The researchers discovered that a cell surface protein called Aplp1 plays a role in spreading substances that cause Parkinson’s disease from cell to cell in the brain.
Promisingly, FDA-approved cancer drugs target different proteins. Rug 3 – Interact App 1 – It stopped the virus from spreading in mice, suggesting that a potential treatment may already exist.
in New paperAn international team of scientists explains how the two proteins work together to help something harmful.
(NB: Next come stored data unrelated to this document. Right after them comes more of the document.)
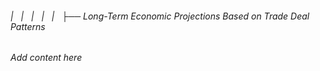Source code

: ###### |   |   |   |   |   ├── Long-Term Economic Projections Based on Trade Deal Patterns

*Add content here*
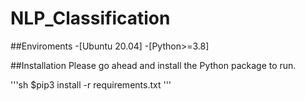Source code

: # NLP_Classification

##Enviroments
-[Ubuntu 20.04]
-[Python>=3.8]

##Installation
Please go ahead and install the Python package to run.

'''sh
$pip3 install -r requirements.txt
'''
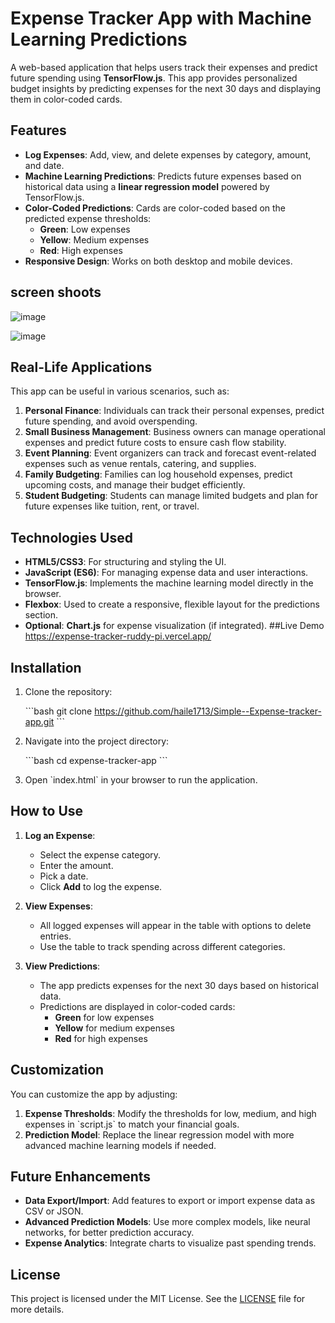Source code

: # Expense Tracker App with Machine Learning Predictions

A web-based application that helps users track their expenses and predict future spending using **TensorFlow.js**. 
This app provides personalized budget insights by predicting expenses for the next 30 days and displaying them in 
color-coded cards.

## Features

- **Log Expenses**: Add, view, and delete expenses by category, amount, and date.
- **Machine Learning Predictions**: Predicts future expenses based on historical data using a **linear regression model** powered by TensorFlow.js.
- **Color-Coded Predictions**: Cards are color-coded based on the predicted expense thresholds:
  - **Green**: Low expenses
  - **Yellow**: Medium expenses
  - **Red**: High expenses
- **Responsive Design**: Works on both desktop and mobile devices.
  
## screen shoots

![image](https://github.com/user-attachments/assets/c7809b20-3ba4-44db-9e65-9273ae3180d6)

![image](https://github.com/user-attachments/assets/cbb14c67-597c-431a-98f7-5e48b037c5fa)


## Real-Life Applications

This app can be useful in various scenarios, such as:

1. **Personal Finance**: Individuals can track their personal expenses, predict future spending, and avoid overspending.
2. **Small Business Management**: Business owners can manage operational expenses and predict future costs to ensure cash flow stability.
3. **Event Planning**: Event organizers can track and forecast event-related expenses such as venue rentals, catering, and supplies.
4. **Family Budgeting**: Families can log household expenses, predict upcoming costs, and manage their budget efficiently.
5. **Student Budgeting**: Students can manage limited budgets and plan for future expenses like tuition, rent, or travel.

## Technologies Used

- **HTML5/CSS3**: For structuring and styling the UI.
- **JavaScript (ES6)**: For managing expense data and user interactions.
- **TensorFlow.js**: Implements the machine learning model directly in the browser.
- **Flexbox**: Used to create a responsive, flexible layout for the predictions section.
- **Optional**: **Chart.js** for expense visualization (if integrated).
##Live Demo
https://expense-tracker-ruddy-pi.vercel.app/

## Installation

1. Clone the repository:

    \`\`\`bash
    git clone https://github.com/haile1713/Simple--Expense-tracker-app.git
    \`\`\`

2. Navigate into the project directory:

    \`\`\`bash
    cd expense-tracker-app
    \`\`\`

3. Open \`index.html\` in your browser to run the application.

## How to Use

1. **Log an Expense**:
    - Select the expense category.
    - Enter the amount.
    - Pick a date.
    - Click **Add** to log the expense.

2. **View Expenses**:
    - All logged expenses will appear in the table with options to delete entries.
    - Use the table to track spending across different categories.

3. **View Predictions**:
    - The app predicts expenses for the next 30 days based on historical data.
    - Predictions are displayed in color-coded cards:
      - **Green** for low expenses
      - **Yellow** for medium expenses
      - **Red** for high expenses

## Customization

You can customize the app by adjusting:

1. **Expense Thresholds**: Modify the thresholds for low, medium, and high expenses in \`script.js\` to match your financial goals.
2. **Prediction Model**: Replace the linear regression model with more advanced machine learning models if needed.

## Future Enhancements

- **Data Export/Import**: Add features to export or import expense data as CSV or JSON.
- **Advanced Prediction Models**: Use more complex models, like neural networks, for better prediction accuracy.
- **Expense Analytics**: Integrate charts to visualize past spending trends.

## License

This project is licensed under the MIT License. See the [LICENSE](LICENSE) file for more details.
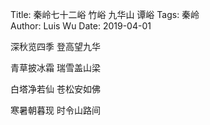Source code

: Title: 秦岭七十二峪 竹峪 九华山 谭峪
Tags: 秦岭  
Author: Luis Wu
Date: 2019-04-01

深秋览四季  登高望九华

青草披冰霜  瑞雪盖山梁

白塔净若仙  苍松安如佛

寒暑朝暮现  时令山路间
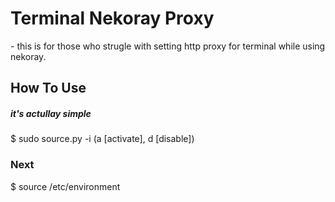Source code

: <h1>Terminal Nekoray Proxy</h1>
<p>- this is for those who strugle with setting http proxy for terminal while using nekoray.</p> 


<h2>How To Use</h2>
<h5>it's actullay simple</h5>
<p>$ sudo source.py -i <Options> (a [activate], d [disable])</p>

<h3>Next</h3>
<p>$ source /etc/environment</p>
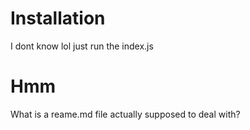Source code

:


# Installation
I dont know lol just run the index.js

# Hmm
What is a reame.md file actually supposed to deal with?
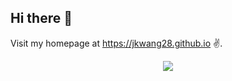 ## Hi there 👋

Visit my homepage at https://jkwang28.github.io ✌️. 

<div align="center">
<a href="https://github.com/jkwang28" target='_blank' style="text-decoration: none;"><img src="https://github-readme-stats.vercel.app/api?username=jkwang28&show_icons=true&count_private=true&hide_border=true&theme=tokyonight" /></a>
</div>

<!--
**jkwang28/jkwang28** is a ✨ _special_ ✨ repository because its `README.md` (this file) appears on your GitHub profile.

Here are some ideas to get you started:

- 🔭 I’m currently working on ...
- 🌱 I’m currently learning ...
- 👯 I’m looking to collaborate on ...
- 🤔 I’m looking for help with ...
- 💬 Ask me about ...
- 📫 How to reach me: ...
- 😄 Pronouns: ...
- ⚡ Fun fact: ...
-->
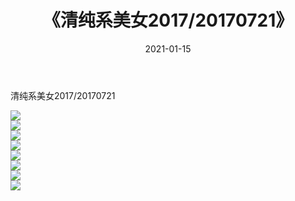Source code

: ﻿---
layout: post
title:  《清纯系美女2017/20170721》
date:   2021-01-15
img: http://img.660000.xyz/Sharelink/清纯系美女/2017/20170721/000.jpg
categories: [美女, 清纯, 唯美]
---

清纯系美女2017/20170721

 ![](http://img.660000.xyz/Sharelink/清纯系美女/2017/20170721/001.png) <br>![](http://img.660000.xyz/Sharelink/清纯系美女/2017/20170721/002.png) <br>![](http://img.660000.xyz/Sharelink/清纯系美女/2017/20170721/003.png) <br>![](http://img.660000.xyz/Sharelink/清纯系美女/2017/20170721/004.png) <br>![](http://img.660000.xyz/Sharelink/清纯系美女/2017/20170721/005.png) <br>![](http://img.660000.xyz/Sharelink/清纯系美女/2017/20170721/006.png) <br>![](http://img.660000.xyz/Sharelink/清纯系美女/2017/20170721/007.png) <br>![](http://img.660000.xyz/Sharelink/清纯系美女/2017/20170721/008.png) <br>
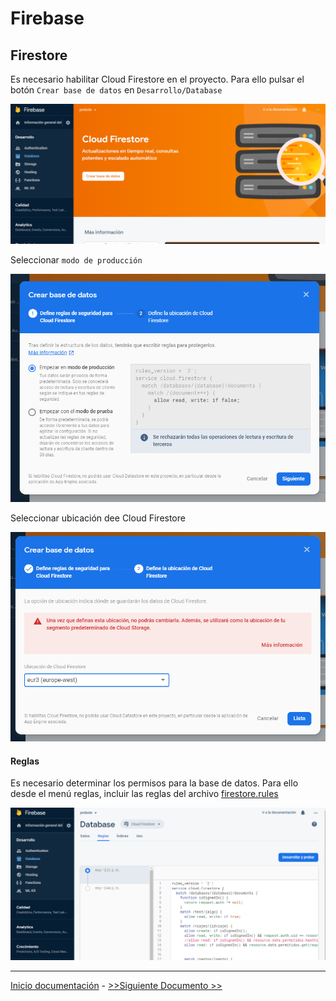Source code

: # Firebase
## Firestore

Es necesario habilitar Cloud Firestore en el proyecto. Para ello pulsar el botón `Crear base de datos` en `Desarrollo/Database`

![10](../images/10.PNG)

Seleccionar `modo de producción`

![11](../images/11.PNG)

Seleccionar ubicación dee Cloud Firestore

![12](../images/12.PNG)

#### Reglas

Es necesario determinar los permisos para la base de datos. Para ello desde el menú reglas, incluir las reglas del archivo
[firestore.rules](/firestore.rules)

![13](../images/13.PNG)

---

[Inicio documentación](../README.md) - [>>Siguiente Documento >>](authentication.md)
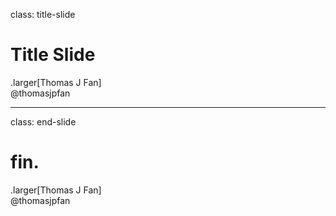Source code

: class: title-slide

# Title Slide

.larger[Thomas J Fan]<br>
<span class="icon-social"></span>
@thomasjpfan

---

class: end-slide

# fin.

.larger[Thomas J Fan]<br>
<span class="icon-social-white"></span>
@thomasjpfan

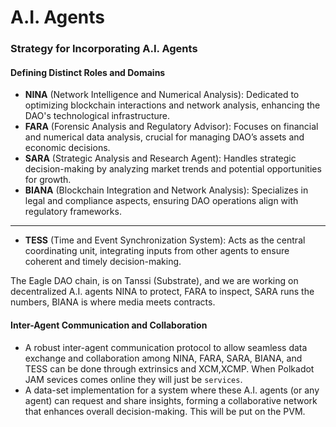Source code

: # A.I. Agents

### Strategy for Incorporating A.I. Agents

#### **Defining Distinct Roles and Domains**

- **NINA** (Network Intelligence and Numerical Analysis): Dedicated to optimizing blockchain interactions and network analysis, enhancing the DAO's technological infrastructure.
- **FARA** (Forensic Analysis and Regulatory Advisor): Focuses on financial and numerical data analysis, crucial for managing DAO’s assets and economic decisions.
- **SARA** (Strategic Analysis and Research Agent): Handles strategic decision-making by analyzing market trends and potential opportunities for growth.
- **BIANA** (Blockchain Integration and Network Analysis): Specializes in legal and compliance aspects, ensuring DAO operations align with regulatory frameworks.
- ---
- **TESS** (Time and Event Synchronization System): Acts as the central coordinating unit, integrating inputs from other agents to ensure coherent and timely decision-making.

The Eagle DAO chain, is on Tanssi (Substrate), and we are working on decentralized A.I. agents NINA to protect, FARA to inspect, SARA runs the numbers, BIANA is where media meets contracts.

#### **Inter-Agent Communication and Collaboration**

- A robust inter-agent communication protocol to allow seamless data exchange and collaboration among NINA, FARA, SARA, BIANA, and TESS can be done through extrinsics and XCM,XCMP.  When Polkadot JAM sevices comes online they will just be `services`.
- A data-set implementation for a system where these A.I. agents (or any agent) can request and share insights, forming a collaborative network that enhances overall decision-making.  This will be put on the PVM.
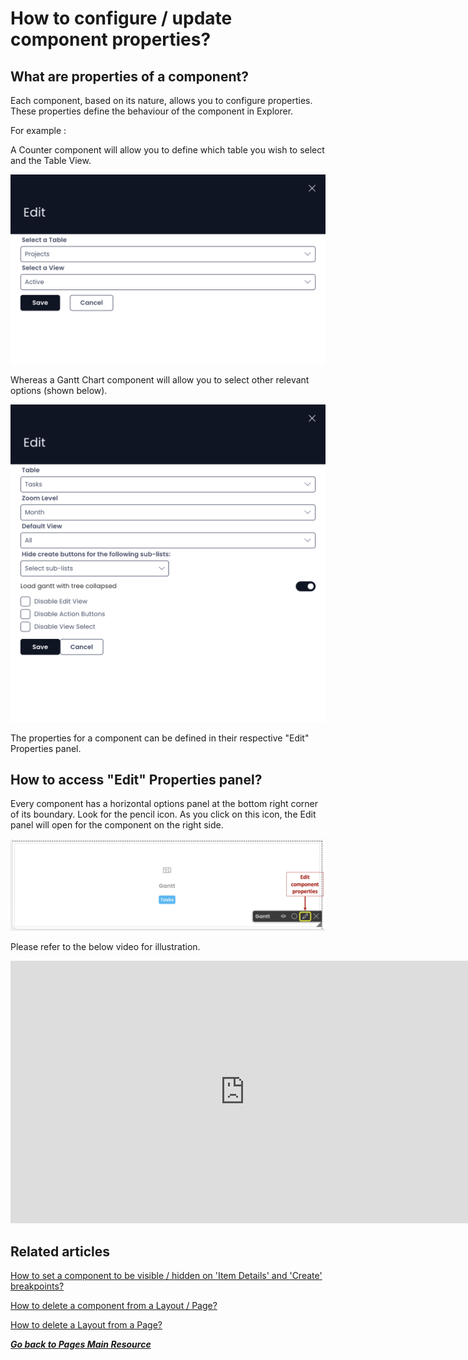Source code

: # How to configure / update component properties?

## **What are properties of a component?**

Each component, based on its nature, allows you to configure properties. These properties define the behaviour of the component in Explorer.

For example :

A Counter component will allow you to define which table you wish to select and the Table View.

![Screenshot 2023-10-16 at 15.05.59.png](./downloaded_image_1705285590651.png)

Whereas a Gantt Chart component will allow you to select other relevant options (shown below).

![Screenshot 2023-10-16 at 15.05.27.png](./downloaded_image_1705285591672.png)

The properties for a component can be defined in their respective "Edit" Properties panel.

## **How to access "Edit" Properties panel?**

Every component has a horizontal options panel at the bottom right corner of its boundary. Look for the pencil icon. As you click on this icon, the Edit panel will open for the component on the right side.

![Screenshot 2023-10-16 at 4.26.37 PM.png](./downloaded_image_1705285592689.png)

Please refer to the below video for illustration.

<iframe allowfullscreen="allowfullscreen" frameborder="0" height="420" src="https://www.youtube.com/embed/Jt8bMFjSEd8?si=EuMNECVgOZA9bjSy" title="YouTube video player" width="750"></iframe>

## **Related articles**

[How to set a component to be visible / hidden on 'Item Details' and 'Create' breakpoints?](https://docs.rapidplatform.com/books/experiences/page/how-to-set-a-component-to-be-visible-hidden-on-item-details-and-create-breakpoints "How to set a component to be visible / hidden on 'Item Details' and 'Create' breakpoints?")

[How to delete a component from a Layout / Page?](https://docs.rapidplatform.com/books/experiences/page/how-to-delete-a-component-from-a-layout-page "How to delete a component from a Layout / Page?")

[How to delete a Layout from a Page?](https://docs.rapidplatform.com/books/experiences/page/how-to-delete-a-layout-from-a-page "How to delete a Layout from a Page?")

[***Go back to Pages Main Resource***](https://docs.rapidplatform.com/books/experiences/page/all-about-pages-in-designer "All about Pages in Designer")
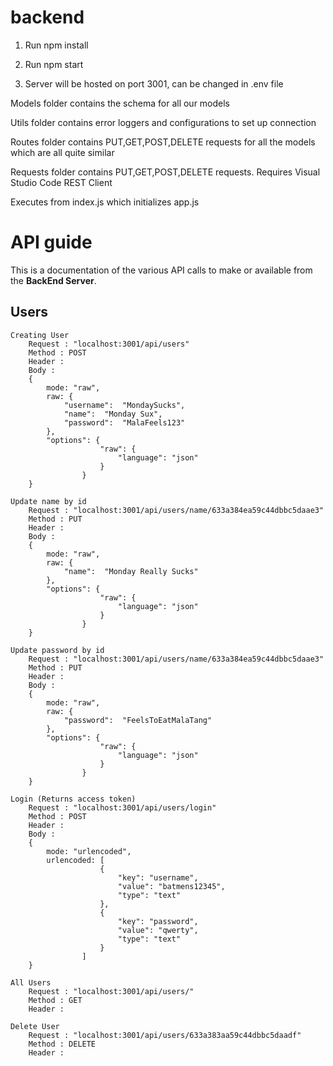 # backend
1. Run npm install

2. Run npm start 

3. Server will be hosted on port 3001, can be changed in .env file

Models folder contains the schema for all our models

Utils folder contains error loggers and configurations to set up connection 

Routes folder contains PUT,GET,POST,DELETE requests for all the models which are all quite similar

Requests folder contains PUT,GET,POST,DELETE requests. Requires Visual Studio Code REST Client 

Executes from index.js which initializes app.js


# API guide

This is a documentation of the various API calls to make or available from the **BackEnd Server**.

## Users

    Creating User
        Request : "localhost:3001/api/users"
		Method : POST
		Header :
		Body :
		{
			mode: "raw",
			raw: {
				"username":  "MondaySucks",
				"name":  "Monday Sux",
				"password":  "MalaFeels123"
			},
			"options": {
						"raw": {
							"language": "json"
						}
					}			
		}
    	
    Update name by id    
		Request : "localhost:3001/api/users/name/633a384ea59c44dbbc5daae3"
		Method : PUT
		Header :
		Body :
		{
			mode: "raw",
			raw: {
				"name":  "Monday Really Sucks"
			},
			"options": {
						"raw": {
							"language": "json"
						}
					}			
		}
		
	Update password by id    
		Request : "localhost:3001/api/users/name/633a384ea59c44dbbc5daae3"
		Method : PUT
		Header :
		Body :
		{
			mode: "raw",
			raw: {
				"password":  "FeelsToEatMalaTang"
			},
			"options": {
						"raw": {
							"language": "json"
						}
					}			
		}
    
    Login (Returns access token)
		Request : "localhost:3001/api/users/login"
		Method : POST
		Header :
		Body :
		{
			mode: "urlencoded",
			urlencoded: [
						{
							"key": "username",
							"value": "batmens12345",
							"type": "text"
						},
						{
							"key": "password",
							"value": "qwerty",
							"type": "text"
						}
					]
		}
	
	All Users
		Request : "localhost:3001/api/users/"
		Method : GET
		Header :

	Delete User
		Request : "localhost:3001/api/users/633a383aa59c44dbbc5daadf"
		Method : DELETE
		Header :
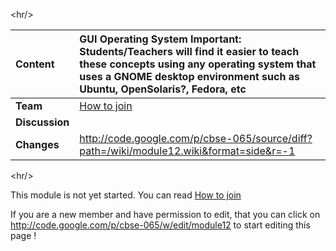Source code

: 

&lt;hr/&gt;



| **Content** | **GUI Operating System** Important: Students/Teachers will find it easier to teach these concepts using any operating system that uses a GNOME desktop environment such as Ubuntu, OpenSolaris?, Fedora, etc |
|:------------|:-------------------------------------------------------------------------------------------------------------------------------------------------------------------------------------------------------------|
| **Team**    | [How to join](http://code.google.com/p/cbse-065/wiki/FAQ?ts=1263234362&updated=FAQ#How_to_Join_this_project)                                                                                                 |
| **Discussion** |                                                                                                                                                                                                              |
| **Changes** | http://code.google.com/p/cbse-065/source/diff?path=/wiki/module12.wiki&format=side&r=-1                                                                                                                      |



&lt;hr/&gt;






This module is not yet started. You can read [How to join](http://code.google.com/p/cbse-065/wiki/FAQ?ts=1263234362&updated=FAQ#How_to_Join_this_project)

If you are a new member and have permission to edit, that you can click on http://code.google.com/p/cbse-065/w/edit/module12 to start editing this page !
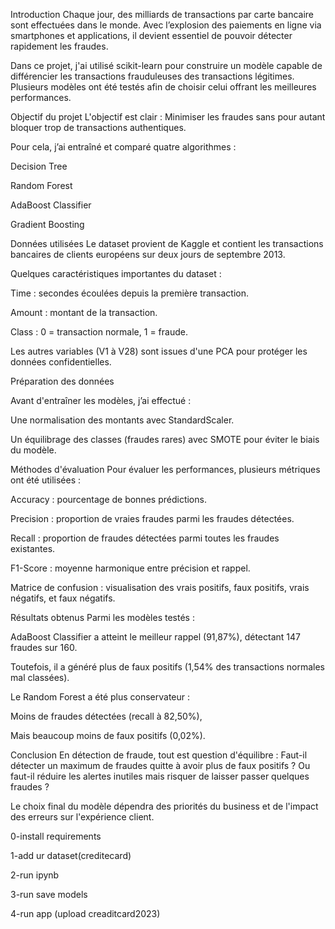 Introduction
Chaque jour, des milliards de transactions par carte bancaire sont effectuées dans le monde.
Avec l’explosion des paiements en ligne via smartphones et applications, il devient essentiel de pouvoir détecter rapidement les fraudes.

Dans ce projet, j'ai utilisé scikit-learn pour construire un modèle capable de différencier les transactions frauduleuses des transactions légitimes.
Plusieurs modèles ont été testés afin de choisir celui offrant les meilleures performances.






Objectif du projet
L'objectif est clair :
Minimiser les fraudes sans pour autant bloquer trop de transactions authentiques.

Pour cela, j’ai entraîné et comparé quatre algorithmes :

Decision Tree

Random Forest

AdaBoost Classifier

Gradient Boosting







Données utilisées
Le dataset provient de Kaggle et contient les transactions bancaires de clients européens sur deux jours de septembre 2013.

Quelques caractéristiques importantes du dataset :

Time : secondes écoulées depuis la première transaction.

Amount : montant de la transaction.

Class : 0 = transaction normale, 1 = fraude.

Les autres variables (V1 à V28) sont issues d'une PCA pour protéger les données confidentielles.






Préparation des données

Avant d'entraîner les modèles, j’ai effectué :

Une normalisation des montants avec StandardScaler.

Un équilibrage des classes (fraudes rares) avec SMOTE pour éviter le biais du modèle.





Méthodes d'évaluation
Pour évaluer les performances, plusieurs métriques ont été utilisées :

Accuracy : pourcentage de bonnes prédictions.

Precision : proportion de vraies fraudes parmi les fraudes détectées.

Recall : proportion de fraudes détectées parmi toutes les fraudes existantes.

F1-Score : moyenne harmonique entre précision et rappel.

Matrice de confusion : visualisation des vrais positifs, faux positifs, vrais négatifs, et faux négatifs.







Résultats obtenus
Parmi les modèles testés :

AdaBoost Classifier a atteint le meilleur rappel (91,87%), détectant 147 fraudes sur 160.

Toutefois, il a généré plus de faux positifs (1,54% des transactions normales mal classées).

Le Random Forest a été plus conservateur :

Moins de fraudes détectées (recall à 82,50%),

Mais beaucoup moins de faux positifs (0,02%).






Conclusion
En détection de fraude, tout est question d'équilibre :
Faut-il détecter un maximum de fraudes quitte à avoir plus de faux positifs ?
Ou faut-il réduire les alertes inutiles mais risquer de laisser passer quelques fraudes ?

Le choix final du modèle dépendra des priorités du business et de l'impact des erreurs sur l'expérience client.







0-install requirements

1-add ur dataset(creditecard)

2-run ipynb

3-run save models

4-run app (upload creaditcard2023)


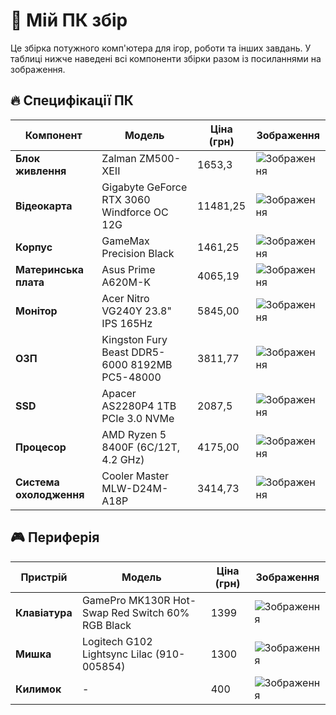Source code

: # 🚀 Мій ПК збір

Це збірка потужного комп'ютера для ігор, роботи та інших завдань. У таблиці нижче наведені всі компоненти збірки разом із посиланнями на зображення.

## 🔥 Специфікації ПК

| Компонент | Модель | Ціна (грн) | Зображення |
|-----------|--------|------------|------------|
| **Блок живлення** | Zalman ZM500-XEII | 1653,3 | ![Зображення](https://content.rozetka.com.ua/goods/images/big/36042710.jpg) |
| **Відеокарта** | Gigabyte GeForce RTX 3060 Windforce OC 12G | 11481,25 | ![Зображення](https://img.telemart.ua/514423-658802-product_popup/gigabyte-geforce-rtx-3060-windforce-oc-12228mb-gv-n3060wf2oc-12gd-20.png) |
| **Корпус** | GameMax Precision Black | 1461,25 | ![Зображення](https://img.telemart.ua/446658-589286-product_popup/gamemax-precision-tempered-glass-bez-bp-black.png) |
| **Материнська плата** | Asus Prime A620M-K | 4065,19 | ![Зображення](https://content2.rozetka.com.ua/goods/images/big/374825873.jpg) |
| **Монітор** | Acer Nitro VG240Y 23.8" IPS 165Hz | 5845,00 | ![Зображення](https://content2.rozetka.com.ua/goods/images/big/435791517.jpg) |
| **ОЗП** | Kingston Fury Beast DDR5-6000 8192MB PC5-48000 | 3811,77 | ![Зображення](https://content1.rozetka.com.ua/goods/images/big/516789530.jpg) |
| **SSD** | Apacer AS2280P4 1TB PCIe 3.0 NVMe | 2087,5 | ![Зображення](https://click.ua/content/shop/products/81487/photos/nakopitel-ssd-1tb-apacer-as2280p4x-m-2-pcie-3-0-3d-tlc-ap1tbas2280p4x-1-679x188-b871.jpg) |
| **Процесор** | AMD Ryzen 5 8400F (6C/12T, 4.2 GHz) | 4175,00 | ![Зображення](https://click.ua/content/shop/products/137452/photos/protsessor-amd-ryzen-5-8400f-4-2ghz-16mb-65w-am5-tray-100-000001591-800x800-df1c.jpg) |
| **Система охолодження** | Cooler Master MLW-D24M-A18P | 3414,73 | ![Зображення](https://content1.rozetka.com.ua/goods/images/big/269248144.jpg) |

## 🎮 Периферія

| Пристрій | Модель | Ціна (грн) | Зображення |
|----------|--------|------------|------------|
| **Клавіатура** | GamePro MK130R Hot-Swap Red Switch 60% RGB Black | 1399 | ![Зображення](https://content2.rozetka.com.ua/goods/images/big/465863058.jpg) |
| **Мишка** | Logitech G102 Lightsync Lilac (910-005854) | 1300 | ![Зображення](https://content1.rozetka.com.ua/goods/images/big/185402801.jpg) |
| **Килимок** | - | 400 | ![Зображення](https://img.kwcdn.com/product/1e78ea4f6b/8fc5a5e7-1075-483d-bca3-3e23c03520d5_1600x1600.jpeg?imageView2/2/w/1300/q/80/format/webp) |


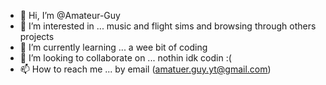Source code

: - 👋 Hi, I’m @Amateur-Guy
- 👀 I’m interested in ... music and flight sims and browsing through others projects
- 🌱 I’m currently learning ... a wee bit of coding
- 💞️ I’m looking to collaborate on ... nothin idk codin :(
- 📫 How to reach me ... by email (amatuer.guy.yt@gmail.com)

<!---
Amateur-Guy/Amateur-Guy is a ✨ special ✨ repository because its `README.md` (this file) appears on your GitHub profile.
You can click the Preview link to take a look at your changes.
--->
Alpha-synuclein The protein chunks enter the brain cells.
“Now that we know how Aplp1 and Lag3 interact, we have a new way to understand how alpha-synuclein contributes to disease progression in Parkinson’s.” To tell Xiaobao Mao, a neuroscientist at Johns Hopkins University in the US.
“Our findings also suggest that targeting this interaction with drugs may be able to significantly slow the progression of Parkinson’s disease and other neurodegenerative diseases.”
Over 8.5 million Parkinson’s disease patients worldwide The second most common neurodegenerative disease After Alzheimer’s disease.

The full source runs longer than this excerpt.